PDA

View Full Version : 2nd hand cut dovetail



Paul Sikorski
08-23-2012, 8:25 PM
So I originally posted on the general forum and got great advice. One of them being post here as you guys are the experts. So this is my second attempt at cutting dovetails by hand. My first attempt was pretty lame my second while improved not exactly pretty but I think it might actually be functional. So a couple things I have learned. Sharp chisels are a must ( I sharpened them before my second attempt what a difference). Going off advice offered earlier mark with a knife then a pencil ( the order there is important), Mark all four sides of each piece and mark the waste.

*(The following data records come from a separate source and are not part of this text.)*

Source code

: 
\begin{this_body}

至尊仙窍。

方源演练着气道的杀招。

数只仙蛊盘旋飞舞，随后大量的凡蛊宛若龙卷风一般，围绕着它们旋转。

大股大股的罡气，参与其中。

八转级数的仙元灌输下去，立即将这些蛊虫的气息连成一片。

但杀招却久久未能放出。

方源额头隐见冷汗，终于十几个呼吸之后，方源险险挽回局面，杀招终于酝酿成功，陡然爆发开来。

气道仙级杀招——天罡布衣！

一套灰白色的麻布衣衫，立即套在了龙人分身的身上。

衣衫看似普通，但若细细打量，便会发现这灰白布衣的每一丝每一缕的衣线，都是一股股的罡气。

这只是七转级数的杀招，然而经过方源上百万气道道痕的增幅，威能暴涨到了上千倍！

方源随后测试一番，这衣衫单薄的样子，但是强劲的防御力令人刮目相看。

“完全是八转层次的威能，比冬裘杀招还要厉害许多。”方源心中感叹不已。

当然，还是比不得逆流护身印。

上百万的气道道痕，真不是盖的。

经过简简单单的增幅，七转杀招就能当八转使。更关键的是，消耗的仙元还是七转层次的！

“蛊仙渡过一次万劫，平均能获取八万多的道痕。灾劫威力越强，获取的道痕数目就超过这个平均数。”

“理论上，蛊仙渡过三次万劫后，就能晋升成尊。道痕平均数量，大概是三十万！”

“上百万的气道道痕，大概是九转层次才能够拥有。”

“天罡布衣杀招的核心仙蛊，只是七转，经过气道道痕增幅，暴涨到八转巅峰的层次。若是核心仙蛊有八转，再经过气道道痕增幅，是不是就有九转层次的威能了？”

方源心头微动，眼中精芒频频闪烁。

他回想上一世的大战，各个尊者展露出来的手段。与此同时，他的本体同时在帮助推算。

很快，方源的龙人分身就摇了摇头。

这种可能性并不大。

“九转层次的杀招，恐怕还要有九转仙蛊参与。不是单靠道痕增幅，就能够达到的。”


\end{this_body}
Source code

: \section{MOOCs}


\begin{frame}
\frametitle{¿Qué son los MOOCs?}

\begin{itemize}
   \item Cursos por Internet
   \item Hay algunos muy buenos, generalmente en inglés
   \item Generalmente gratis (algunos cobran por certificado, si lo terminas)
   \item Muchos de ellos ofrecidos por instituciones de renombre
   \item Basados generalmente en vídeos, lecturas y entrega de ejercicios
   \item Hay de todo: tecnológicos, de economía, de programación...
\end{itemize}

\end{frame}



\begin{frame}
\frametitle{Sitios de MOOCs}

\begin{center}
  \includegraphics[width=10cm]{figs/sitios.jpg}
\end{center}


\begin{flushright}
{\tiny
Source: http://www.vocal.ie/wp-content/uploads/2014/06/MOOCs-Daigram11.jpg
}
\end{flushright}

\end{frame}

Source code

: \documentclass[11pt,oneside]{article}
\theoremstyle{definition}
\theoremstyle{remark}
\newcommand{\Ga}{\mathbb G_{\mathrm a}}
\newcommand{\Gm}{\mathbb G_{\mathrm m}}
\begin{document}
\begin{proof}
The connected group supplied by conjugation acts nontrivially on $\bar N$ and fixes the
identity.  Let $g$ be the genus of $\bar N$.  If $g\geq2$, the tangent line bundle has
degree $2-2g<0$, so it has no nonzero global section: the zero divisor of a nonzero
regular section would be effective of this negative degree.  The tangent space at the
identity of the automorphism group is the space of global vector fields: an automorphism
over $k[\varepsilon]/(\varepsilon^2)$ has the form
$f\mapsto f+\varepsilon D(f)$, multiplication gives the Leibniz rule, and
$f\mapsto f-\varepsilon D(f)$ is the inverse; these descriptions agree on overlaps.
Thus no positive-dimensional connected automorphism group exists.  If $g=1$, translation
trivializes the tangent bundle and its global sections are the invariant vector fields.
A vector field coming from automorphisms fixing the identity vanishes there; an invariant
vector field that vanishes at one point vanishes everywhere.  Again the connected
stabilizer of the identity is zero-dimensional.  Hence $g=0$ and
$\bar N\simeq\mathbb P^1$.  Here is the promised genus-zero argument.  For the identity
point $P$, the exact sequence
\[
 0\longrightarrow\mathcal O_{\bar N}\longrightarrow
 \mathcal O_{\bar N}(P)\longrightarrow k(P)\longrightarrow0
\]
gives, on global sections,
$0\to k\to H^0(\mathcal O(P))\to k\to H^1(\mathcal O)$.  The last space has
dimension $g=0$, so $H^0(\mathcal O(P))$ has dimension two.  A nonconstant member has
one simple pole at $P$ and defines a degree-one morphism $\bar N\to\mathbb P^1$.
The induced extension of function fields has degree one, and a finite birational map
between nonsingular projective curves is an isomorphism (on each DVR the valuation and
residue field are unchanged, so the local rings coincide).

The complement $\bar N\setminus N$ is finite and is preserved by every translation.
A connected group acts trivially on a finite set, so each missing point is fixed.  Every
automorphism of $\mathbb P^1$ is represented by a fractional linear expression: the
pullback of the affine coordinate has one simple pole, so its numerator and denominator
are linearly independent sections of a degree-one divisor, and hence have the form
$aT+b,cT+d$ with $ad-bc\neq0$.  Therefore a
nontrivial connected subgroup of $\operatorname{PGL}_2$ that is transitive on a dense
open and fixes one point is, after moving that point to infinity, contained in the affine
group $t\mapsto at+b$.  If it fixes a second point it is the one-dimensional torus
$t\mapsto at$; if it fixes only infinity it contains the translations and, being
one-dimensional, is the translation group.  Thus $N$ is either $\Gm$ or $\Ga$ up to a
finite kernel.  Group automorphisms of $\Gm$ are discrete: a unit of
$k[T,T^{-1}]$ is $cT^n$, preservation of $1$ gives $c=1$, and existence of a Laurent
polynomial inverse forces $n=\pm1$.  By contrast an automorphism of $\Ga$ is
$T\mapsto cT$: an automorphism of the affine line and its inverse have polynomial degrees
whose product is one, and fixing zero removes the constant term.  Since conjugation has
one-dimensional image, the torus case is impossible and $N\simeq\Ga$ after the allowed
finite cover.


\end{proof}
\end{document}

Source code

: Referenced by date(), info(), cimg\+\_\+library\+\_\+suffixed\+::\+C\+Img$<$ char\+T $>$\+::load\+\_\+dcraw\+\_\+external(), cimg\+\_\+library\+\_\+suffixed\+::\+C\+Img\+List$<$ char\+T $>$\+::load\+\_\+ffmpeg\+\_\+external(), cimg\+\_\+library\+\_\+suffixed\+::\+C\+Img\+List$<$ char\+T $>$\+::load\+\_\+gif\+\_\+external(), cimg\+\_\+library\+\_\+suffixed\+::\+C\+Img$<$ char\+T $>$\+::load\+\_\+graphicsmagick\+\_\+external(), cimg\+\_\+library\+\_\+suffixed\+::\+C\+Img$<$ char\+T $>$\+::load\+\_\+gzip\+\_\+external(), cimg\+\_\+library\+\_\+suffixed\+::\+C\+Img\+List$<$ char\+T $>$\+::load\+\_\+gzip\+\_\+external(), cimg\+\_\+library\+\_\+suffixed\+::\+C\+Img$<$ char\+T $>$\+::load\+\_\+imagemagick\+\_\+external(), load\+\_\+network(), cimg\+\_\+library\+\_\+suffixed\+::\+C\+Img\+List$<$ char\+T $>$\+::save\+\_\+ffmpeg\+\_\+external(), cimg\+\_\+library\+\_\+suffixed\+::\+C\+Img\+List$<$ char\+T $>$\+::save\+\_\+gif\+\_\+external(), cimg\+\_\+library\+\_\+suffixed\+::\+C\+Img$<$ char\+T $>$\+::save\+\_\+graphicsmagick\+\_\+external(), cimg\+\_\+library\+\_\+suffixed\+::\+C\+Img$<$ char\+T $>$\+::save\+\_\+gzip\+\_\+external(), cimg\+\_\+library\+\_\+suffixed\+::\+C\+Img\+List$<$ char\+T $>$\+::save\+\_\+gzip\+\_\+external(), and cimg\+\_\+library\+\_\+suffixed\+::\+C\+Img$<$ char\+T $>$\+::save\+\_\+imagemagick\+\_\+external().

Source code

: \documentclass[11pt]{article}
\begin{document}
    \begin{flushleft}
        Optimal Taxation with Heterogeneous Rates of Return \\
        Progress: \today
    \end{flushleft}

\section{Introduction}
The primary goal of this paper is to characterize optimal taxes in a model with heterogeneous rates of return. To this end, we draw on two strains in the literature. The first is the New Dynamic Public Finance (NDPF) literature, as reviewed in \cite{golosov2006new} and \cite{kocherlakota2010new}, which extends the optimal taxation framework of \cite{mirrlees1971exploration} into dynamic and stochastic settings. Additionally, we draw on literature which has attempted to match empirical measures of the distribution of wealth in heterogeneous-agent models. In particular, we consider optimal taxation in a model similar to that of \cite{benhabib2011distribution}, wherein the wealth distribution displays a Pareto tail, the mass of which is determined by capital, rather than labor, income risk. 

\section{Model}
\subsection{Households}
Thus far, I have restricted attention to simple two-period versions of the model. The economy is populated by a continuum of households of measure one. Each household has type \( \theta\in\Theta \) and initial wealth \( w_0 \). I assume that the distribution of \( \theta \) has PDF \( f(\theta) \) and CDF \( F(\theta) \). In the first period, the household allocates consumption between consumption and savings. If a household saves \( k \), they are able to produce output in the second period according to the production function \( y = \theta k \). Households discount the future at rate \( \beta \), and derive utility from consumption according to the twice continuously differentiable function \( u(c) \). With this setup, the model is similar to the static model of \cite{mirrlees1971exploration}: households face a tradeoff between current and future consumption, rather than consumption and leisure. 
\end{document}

Hang a big sign that says cut to the waste side of the line!! I bought a Japanese saw to use and so far so good I do like it. But I am just learning and willing to try and master this technique.
A couple things I still need though. Better lighting and a bench. One guy suggested getting the piece closer to eye level, I think he maybe on to something there what do you think of making a table top bench to accomplish this? I never really heard of one but Im open to any advice you guys can lend. Ill post a couple pictures so you can see what your working with I pretty much mark and cut the tails then use a coping saw to remove some waste, then pair back using a chisel to square things up.
.239784239785239786239787

george wilson
08-23-2012, 8:33 PM
I advise you to get some better wood to practice on. That real soft pine is not as easy to accurately saw than a harder wood. At LEAST use poplar if you want a cheap wood to practice on.

Paul Sikorski
08-23-2012, 9:00 PM
I advise you to get some better wood to practice on. That real soft pine is not as easy to accurately saw than a harder wood. At LEAST use poplar if you want a cheap wood to practice on.
Will do. It was just what had handy when I decided to give it a shot. I'm sure I got some oak floating around. Maybe this is a dumb comment but I was really surprised how hard it was to chisel against the grain with pine or maybe I need to get my chisels sharper.

Jessica Pierce-LaRose
08-23-2012, 9:03 PM
From what I can see, your baseline fit is pretty good; so your chiseling work is probably pretty on. From what I can see, your minor gaps are are from your sawcuts defining the pins/tails. Are you doing tails first, or pins first? Might be worth trying the other way around. Despite all the ink and friendly debate that's been spilled over that arguement, the correct answer is really "whatever you can do better and more comfortably." I like to do tails first, simply because it seems, (or at least it seemed when I started) that I can saw my pins to the line much more accurately. Since you mark the second part of the joint from the first, and it's got to mate, you only get one shot to get that one right. So if you feel better at one than the other, than that's a good candidate for your second set of cuts.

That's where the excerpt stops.